W ostatnim kwartale minionego roku PKB Włoch skurczył się o 0,1 proc. Tymczasem pierwszy odczyt wskaźnika wskazywał na co najmniej 0,2 proc. zniżkę. Był to jednak drugi z rzędu kwartalny spadek (poprzednio o około 0,15 proc.), co oznacza, że Włochy były jedynym krajem w strefie euro, który w tym okresie pogrążył się w technicznej recesji.

Na wynik negatywny wpływ miał niższy poziom zapasów w gospodarce. Spadły również wydatki publiczne, dynamizując spadek produkcji pod koniec ubiegłego roku. Wzrosła z kolei, choć tylko o 0,1 proc. konsumpcja oraz eksport o 1,3 proc.
W porównaniu do IV kwartału 2017 r. PKB nie uległ zmianie.

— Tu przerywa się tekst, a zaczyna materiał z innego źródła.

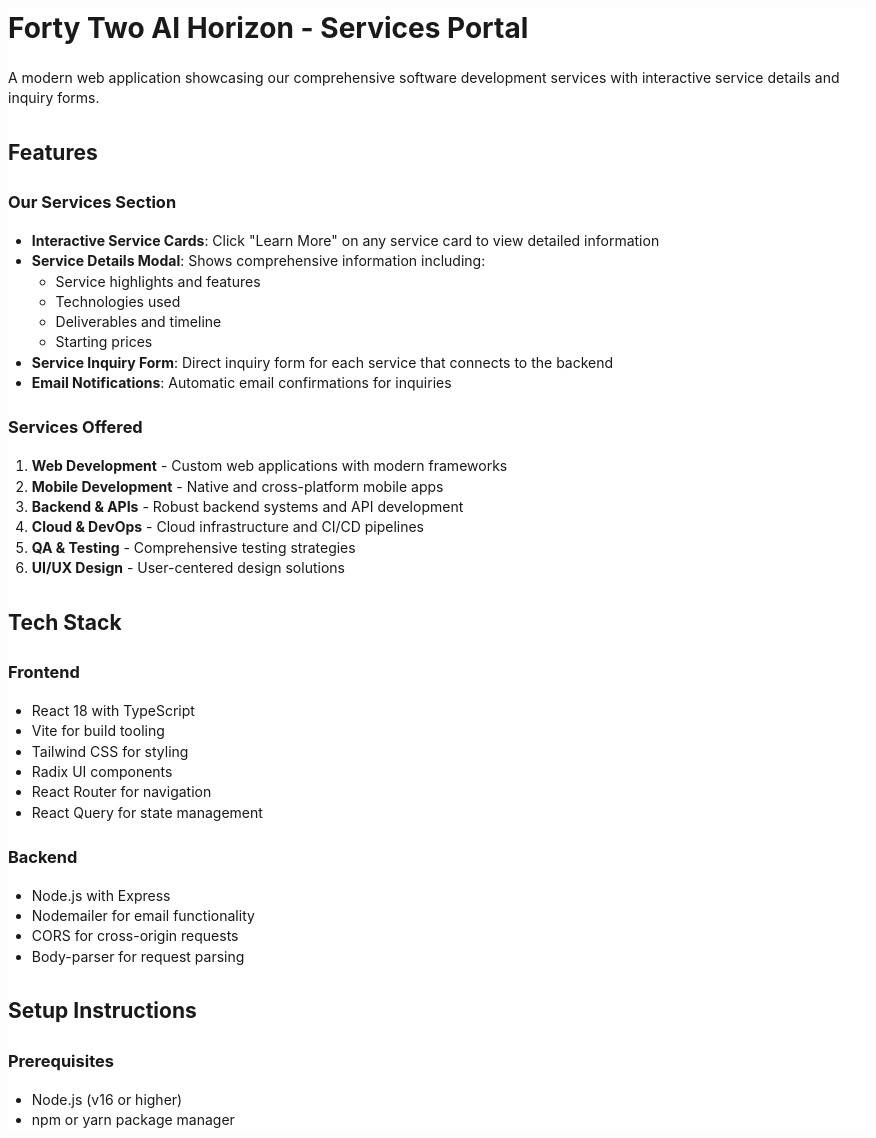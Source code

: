 # Forty Two AI Horizon - Services Portal

A modern web application showcasing our comprehensive software development services with interactive service details and inquiry forms.

## Features

### Our Services Section
- **Interactive Service Cards**: Click "Learn More" on any service card to view detailed information
- **Service Details Modal**: Shows comprehensive information including:
  - Service highlights and features
  - Technologies used
  - Deliverables and timeline
  - Starting prices
- **Service Inquiry Form**: Direct inquiry form for each service that connects to the backend
- **Email Notifications**: Automatic email confirmations for inquiries

### Services Offered
1. **Web Development** - Custom web applications with modern frameworks
2. **Mobile Development** - Native and cross-platform mobile apps
3. **Backend & APIs** - Robust backend systems and API development
4. **Cloud & DevOps** - Cloud infrastructure and CI/CD pipelines
5. **QA & Testing** - Comprehensive testing strategies
6. **UI/UX Design** - User-centered design solutions

## Tech Stack

### Frontend
- React 18 with TypeScript
- Vite for build tooling
- Tailwind CSS for styling
- Radix UI components
- React Router for navigation
- React Query for state management

### Backend
- Node.js with Express
- Nodemailer for email functionality
- CORS for cross-origin requests
- Body-parser for request parsing

## Setup Instructions

### Prerequisites
- Node.js (v16 or higher)
- npm or yarn package manager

Trzecia co do wielkości gospodarka strefy euro odnotowała dalszy spadek produkcji w lutym, spadały też wskaźniki zaufania. W bieżącym roku – zdaniem ekonomistów - gospodarka borykać się będzie z ryzykiem stagnacji, przy utrzymującym się dwucyfrowym bezrobociu i braku postępów w zmniejszaniu zadłużenia.